Abstract:
A toy speed measuring and voice reporting system is disclosed. The system measures the speed of a toy car and reports the speed contemporaneously in audible speech. The system employs optical detectors and timing circuitry to compute the speed, and a voice synthesizer to sound the speed values and other messages.

Description:
RELATED APPLICATIONS 
     This application is a continuation application of U.S. Ser. No. 08/013,841, filed Feb. 5, 1993, abandoned. 
    
    
     BACKGROUND OF THE INVENTION 
     The present invention relates to a toy system for measuring, or timing or recording events, particularly for measuring the speed of a toy vehicle and indicating same. 
     The entertainment value of a high speed toy vehicle, such as the one described in U.S. Pat. No. 5,173,071 (Hoeting), may be significantly enhanced by owing the relative speeds that the toy vehicle attains after being launched by the user. For example, knowledge of the relative performance of the toy vehicles, such as the combination of velocity, acceleration or both, can be used in competition between a plurality of participants to conveniently determine a winner, or to provide a highest speed which other participants try to beat. 

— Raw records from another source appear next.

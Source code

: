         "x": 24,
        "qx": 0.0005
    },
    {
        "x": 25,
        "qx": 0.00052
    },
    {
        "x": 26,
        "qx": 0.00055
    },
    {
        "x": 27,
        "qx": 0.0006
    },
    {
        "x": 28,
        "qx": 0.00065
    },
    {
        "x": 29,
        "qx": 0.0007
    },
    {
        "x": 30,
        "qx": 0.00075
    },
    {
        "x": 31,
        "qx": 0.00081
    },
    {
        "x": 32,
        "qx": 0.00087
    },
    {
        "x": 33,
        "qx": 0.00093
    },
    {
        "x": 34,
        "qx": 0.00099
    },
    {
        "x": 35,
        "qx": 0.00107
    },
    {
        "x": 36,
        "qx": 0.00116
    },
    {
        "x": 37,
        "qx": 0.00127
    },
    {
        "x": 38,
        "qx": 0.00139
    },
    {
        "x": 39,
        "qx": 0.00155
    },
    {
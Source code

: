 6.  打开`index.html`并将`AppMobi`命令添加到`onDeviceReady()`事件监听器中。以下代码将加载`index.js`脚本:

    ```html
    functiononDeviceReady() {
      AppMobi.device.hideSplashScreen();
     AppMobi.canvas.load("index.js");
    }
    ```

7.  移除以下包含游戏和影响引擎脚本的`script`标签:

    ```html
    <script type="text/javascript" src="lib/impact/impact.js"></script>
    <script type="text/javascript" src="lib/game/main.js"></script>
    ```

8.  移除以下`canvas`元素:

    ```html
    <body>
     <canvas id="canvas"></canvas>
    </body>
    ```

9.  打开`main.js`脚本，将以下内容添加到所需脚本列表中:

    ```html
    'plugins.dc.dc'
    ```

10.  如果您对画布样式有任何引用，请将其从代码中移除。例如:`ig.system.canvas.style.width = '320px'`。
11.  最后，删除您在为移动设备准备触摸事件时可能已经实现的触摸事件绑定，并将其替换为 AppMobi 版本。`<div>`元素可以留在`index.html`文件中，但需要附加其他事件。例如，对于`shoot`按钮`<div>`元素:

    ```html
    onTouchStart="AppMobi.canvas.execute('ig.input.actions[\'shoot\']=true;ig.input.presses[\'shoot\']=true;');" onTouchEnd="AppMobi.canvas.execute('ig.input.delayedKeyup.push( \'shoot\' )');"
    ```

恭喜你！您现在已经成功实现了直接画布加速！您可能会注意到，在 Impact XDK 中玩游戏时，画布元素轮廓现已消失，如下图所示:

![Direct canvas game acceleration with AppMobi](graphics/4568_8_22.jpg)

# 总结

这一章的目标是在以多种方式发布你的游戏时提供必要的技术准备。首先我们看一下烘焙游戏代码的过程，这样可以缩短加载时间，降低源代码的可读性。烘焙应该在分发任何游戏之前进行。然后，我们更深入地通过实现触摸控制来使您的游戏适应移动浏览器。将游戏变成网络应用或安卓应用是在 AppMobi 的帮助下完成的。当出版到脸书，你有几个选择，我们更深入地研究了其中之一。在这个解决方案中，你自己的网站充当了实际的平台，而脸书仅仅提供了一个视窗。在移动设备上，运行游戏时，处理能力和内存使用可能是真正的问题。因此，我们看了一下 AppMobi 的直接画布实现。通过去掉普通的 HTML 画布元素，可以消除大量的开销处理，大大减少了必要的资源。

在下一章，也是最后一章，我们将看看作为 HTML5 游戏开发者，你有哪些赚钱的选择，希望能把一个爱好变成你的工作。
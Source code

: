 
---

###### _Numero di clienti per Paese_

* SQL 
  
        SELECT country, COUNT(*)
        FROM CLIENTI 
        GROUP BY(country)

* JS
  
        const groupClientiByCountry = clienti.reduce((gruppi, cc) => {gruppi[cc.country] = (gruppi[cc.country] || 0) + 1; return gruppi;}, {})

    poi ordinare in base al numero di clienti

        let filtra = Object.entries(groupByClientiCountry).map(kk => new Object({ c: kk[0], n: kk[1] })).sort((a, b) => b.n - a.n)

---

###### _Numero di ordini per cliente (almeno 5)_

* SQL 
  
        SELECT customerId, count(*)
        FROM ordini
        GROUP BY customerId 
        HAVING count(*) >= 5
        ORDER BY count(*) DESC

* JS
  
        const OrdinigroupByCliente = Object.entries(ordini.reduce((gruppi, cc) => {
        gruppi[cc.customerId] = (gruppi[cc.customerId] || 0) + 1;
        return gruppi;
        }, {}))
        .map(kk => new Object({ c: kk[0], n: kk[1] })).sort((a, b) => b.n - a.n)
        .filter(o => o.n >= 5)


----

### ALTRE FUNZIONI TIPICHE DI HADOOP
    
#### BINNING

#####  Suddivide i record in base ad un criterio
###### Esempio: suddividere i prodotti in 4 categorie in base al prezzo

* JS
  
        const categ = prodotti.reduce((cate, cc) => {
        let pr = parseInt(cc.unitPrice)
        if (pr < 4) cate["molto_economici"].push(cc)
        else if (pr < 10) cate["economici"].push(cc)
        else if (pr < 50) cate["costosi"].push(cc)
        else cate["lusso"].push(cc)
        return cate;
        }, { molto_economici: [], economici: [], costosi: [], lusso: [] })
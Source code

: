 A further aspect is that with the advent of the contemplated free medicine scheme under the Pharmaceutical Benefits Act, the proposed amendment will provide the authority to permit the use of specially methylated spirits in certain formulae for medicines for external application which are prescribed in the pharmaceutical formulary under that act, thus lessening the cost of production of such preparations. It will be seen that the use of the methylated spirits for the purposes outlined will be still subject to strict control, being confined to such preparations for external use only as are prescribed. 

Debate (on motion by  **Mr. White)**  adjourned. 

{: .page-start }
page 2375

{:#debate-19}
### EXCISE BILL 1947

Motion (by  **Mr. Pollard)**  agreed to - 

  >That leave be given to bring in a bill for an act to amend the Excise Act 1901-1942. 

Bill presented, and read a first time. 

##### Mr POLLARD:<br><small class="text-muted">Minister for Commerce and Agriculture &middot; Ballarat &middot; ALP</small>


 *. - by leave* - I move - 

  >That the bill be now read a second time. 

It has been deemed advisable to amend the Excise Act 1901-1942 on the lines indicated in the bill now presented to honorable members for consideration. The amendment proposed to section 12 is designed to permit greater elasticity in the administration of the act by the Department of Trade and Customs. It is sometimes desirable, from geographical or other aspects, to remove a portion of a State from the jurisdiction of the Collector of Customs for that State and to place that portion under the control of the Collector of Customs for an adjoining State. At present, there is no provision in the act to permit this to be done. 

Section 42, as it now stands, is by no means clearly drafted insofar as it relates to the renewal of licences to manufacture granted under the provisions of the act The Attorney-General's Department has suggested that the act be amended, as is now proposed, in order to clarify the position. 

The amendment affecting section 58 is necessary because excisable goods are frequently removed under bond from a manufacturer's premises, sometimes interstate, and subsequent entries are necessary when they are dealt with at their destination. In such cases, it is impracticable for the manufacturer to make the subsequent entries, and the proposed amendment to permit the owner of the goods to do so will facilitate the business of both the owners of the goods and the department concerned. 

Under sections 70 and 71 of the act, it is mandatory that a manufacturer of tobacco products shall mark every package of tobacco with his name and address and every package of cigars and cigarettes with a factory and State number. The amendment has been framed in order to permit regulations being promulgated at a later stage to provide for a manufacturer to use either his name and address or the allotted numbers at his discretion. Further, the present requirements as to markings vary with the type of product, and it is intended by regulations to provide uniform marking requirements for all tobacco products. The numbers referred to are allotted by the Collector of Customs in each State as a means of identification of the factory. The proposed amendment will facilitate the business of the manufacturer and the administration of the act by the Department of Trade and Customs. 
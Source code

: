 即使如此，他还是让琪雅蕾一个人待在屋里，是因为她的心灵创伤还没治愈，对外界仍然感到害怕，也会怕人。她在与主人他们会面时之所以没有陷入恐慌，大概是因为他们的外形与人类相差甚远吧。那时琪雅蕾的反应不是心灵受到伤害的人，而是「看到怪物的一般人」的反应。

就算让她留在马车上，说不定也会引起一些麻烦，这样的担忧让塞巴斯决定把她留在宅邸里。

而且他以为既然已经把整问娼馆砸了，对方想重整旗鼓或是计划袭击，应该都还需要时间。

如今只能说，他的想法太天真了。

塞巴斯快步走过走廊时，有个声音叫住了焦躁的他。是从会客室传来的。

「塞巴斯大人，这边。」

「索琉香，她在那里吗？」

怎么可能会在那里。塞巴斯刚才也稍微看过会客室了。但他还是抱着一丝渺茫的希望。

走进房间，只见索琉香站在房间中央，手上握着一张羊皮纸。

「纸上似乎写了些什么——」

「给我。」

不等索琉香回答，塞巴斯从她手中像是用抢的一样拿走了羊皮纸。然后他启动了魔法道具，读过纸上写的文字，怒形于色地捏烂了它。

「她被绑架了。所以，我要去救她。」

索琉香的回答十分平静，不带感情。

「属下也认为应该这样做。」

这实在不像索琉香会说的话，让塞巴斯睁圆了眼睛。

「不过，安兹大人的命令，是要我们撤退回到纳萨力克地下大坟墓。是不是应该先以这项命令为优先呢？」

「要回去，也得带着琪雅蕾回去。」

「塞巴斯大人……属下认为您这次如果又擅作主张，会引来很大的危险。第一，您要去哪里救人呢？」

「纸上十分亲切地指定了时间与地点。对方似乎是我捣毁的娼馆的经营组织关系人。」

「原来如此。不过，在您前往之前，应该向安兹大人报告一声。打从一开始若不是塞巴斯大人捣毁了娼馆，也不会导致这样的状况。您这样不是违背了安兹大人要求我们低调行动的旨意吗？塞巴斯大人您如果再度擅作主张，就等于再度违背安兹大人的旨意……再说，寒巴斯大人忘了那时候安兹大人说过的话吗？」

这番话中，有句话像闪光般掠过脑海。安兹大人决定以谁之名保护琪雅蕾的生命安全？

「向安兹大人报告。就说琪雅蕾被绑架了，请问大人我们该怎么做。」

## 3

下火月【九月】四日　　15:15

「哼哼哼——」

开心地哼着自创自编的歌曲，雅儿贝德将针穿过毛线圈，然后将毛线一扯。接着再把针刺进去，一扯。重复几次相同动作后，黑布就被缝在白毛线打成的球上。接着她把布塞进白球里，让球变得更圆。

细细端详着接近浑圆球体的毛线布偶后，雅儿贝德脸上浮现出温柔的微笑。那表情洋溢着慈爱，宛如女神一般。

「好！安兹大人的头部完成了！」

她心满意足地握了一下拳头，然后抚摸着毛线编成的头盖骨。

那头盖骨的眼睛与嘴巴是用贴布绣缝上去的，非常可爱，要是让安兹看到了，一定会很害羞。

     OBJECTS AND SUMMARY OF THE INVENTION 
     It is an object of the invention disclosed herein to provide a toy measuring system to measure time-related events, speed, etc., that is simple to use and does not require complex set-up and calibration, particularly for use in measuring the speed of toy vehicles. 
     It is another object of the invention to provide a toy measuring system to measure time-related events, speed, etc. which is relatively simple and inexpensive to manufacture. 
     It is another object of the invention to provide a measuring system to measure time-related events, speed, etc. that provides measurement results in speech form. 
     It is another object of the invention to provide the measurement results in audible speech form contemporaneously with the time the measurement is made. 
     It is another object of the invention to provide a toy measuring system to measure time-related events, speed, etc. requiring only an ON switch to initiate the system and prepare it to deliver in audible speech form the results of the measurements taken. 
     The above and other objects are achieved by a toy measuring system which measures time-related events, motion, speed, etc., and which gives a voice report of the measurement results. In the preferred embodiment the toy system measures speed and in audible speech contemporaneously enunciates speed values corresponding to the measurements. While the preferred embodiment measures speed, the invention is applicable to many time-related measurements and event detection, and to monitoring sequential events, and to reporting same in audible speech form. 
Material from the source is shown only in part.